• [WHAT YOU WILL DO]: Scanning the entries below, copy every line that contains the word "headers".

RECORDED DATA section start

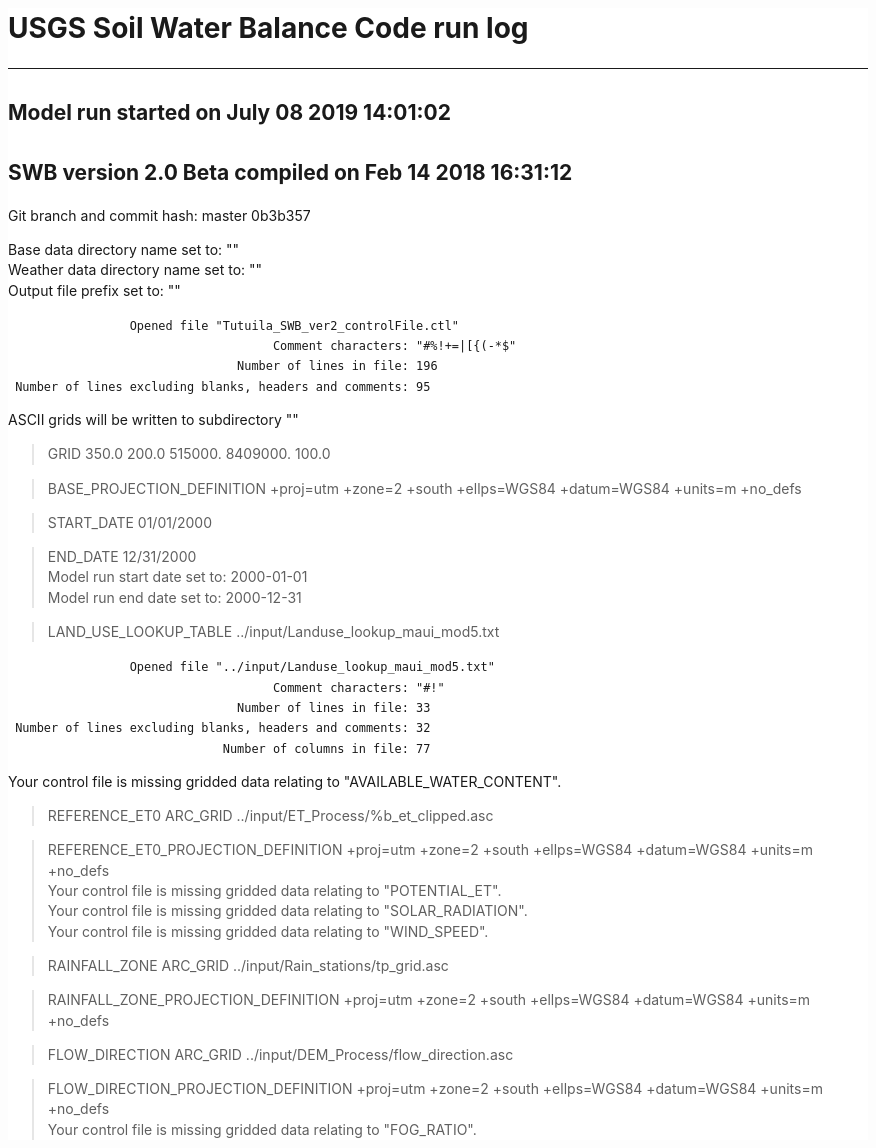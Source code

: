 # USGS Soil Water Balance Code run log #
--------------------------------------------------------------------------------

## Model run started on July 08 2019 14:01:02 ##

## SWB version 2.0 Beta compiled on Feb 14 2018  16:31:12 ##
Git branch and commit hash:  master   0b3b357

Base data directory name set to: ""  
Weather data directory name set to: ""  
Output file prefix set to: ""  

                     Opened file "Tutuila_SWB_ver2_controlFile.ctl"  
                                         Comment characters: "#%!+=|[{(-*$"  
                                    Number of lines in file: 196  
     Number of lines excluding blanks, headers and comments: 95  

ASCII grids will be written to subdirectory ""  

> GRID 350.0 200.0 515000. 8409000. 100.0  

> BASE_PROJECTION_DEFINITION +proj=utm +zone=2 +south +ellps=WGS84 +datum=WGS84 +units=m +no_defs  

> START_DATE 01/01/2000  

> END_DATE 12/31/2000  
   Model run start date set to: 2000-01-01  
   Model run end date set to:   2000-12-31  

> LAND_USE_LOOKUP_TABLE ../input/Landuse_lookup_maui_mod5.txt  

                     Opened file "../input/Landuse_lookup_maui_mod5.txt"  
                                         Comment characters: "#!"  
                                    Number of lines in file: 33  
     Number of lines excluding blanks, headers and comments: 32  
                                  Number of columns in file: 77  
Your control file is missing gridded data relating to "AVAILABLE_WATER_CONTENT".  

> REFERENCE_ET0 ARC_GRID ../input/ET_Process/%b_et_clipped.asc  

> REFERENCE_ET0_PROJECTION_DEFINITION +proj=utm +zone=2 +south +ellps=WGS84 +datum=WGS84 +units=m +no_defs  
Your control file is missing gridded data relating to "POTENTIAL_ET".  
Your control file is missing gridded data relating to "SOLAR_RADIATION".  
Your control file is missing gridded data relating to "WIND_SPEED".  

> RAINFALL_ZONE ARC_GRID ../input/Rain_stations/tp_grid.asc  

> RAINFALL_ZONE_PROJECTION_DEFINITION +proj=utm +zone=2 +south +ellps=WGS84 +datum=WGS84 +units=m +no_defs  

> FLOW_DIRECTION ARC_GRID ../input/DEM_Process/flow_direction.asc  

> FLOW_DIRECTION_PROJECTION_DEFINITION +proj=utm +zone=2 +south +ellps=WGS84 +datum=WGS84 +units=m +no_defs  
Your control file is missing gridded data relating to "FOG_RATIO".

RECORDED DATA section end
RECORDED DATA section start

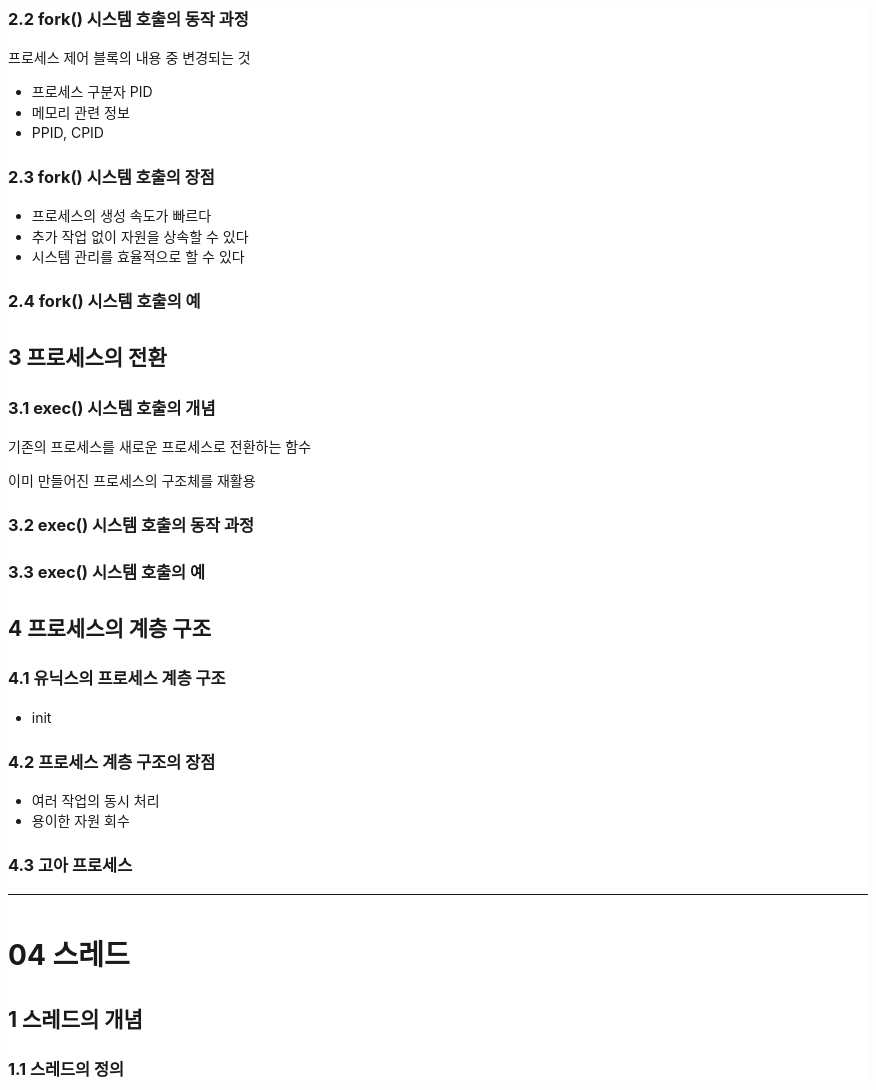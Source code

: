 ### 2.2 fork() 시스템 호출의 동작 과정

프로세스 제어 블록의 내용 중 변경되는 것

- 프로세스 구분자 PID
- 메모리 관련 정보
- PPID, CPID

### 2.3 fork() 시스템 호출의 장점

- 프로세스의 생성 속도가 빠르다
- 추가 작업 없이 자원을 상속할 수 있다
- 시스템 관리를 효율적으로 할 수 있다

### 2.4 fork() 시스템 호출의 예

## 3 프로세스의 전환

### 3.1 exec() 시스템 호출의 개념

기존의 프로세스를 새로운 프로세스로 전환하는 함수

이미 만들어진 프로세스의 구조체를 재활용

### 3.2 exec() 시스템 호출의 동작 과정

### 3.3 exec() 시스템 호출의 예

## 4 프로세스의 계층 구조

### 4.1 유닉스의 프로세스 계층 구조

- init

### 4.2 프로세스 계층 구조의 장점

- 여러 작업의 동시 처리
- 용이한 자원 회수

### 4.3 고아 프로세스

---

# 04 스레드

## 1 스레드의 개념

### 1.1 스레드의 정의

RECORDED DATA section end

• [THE COMPLETED TASK]:
     Number of lines excluding blanks, headers and comments: 95  
     Number of lines excluding blanks, headers and comments: 32  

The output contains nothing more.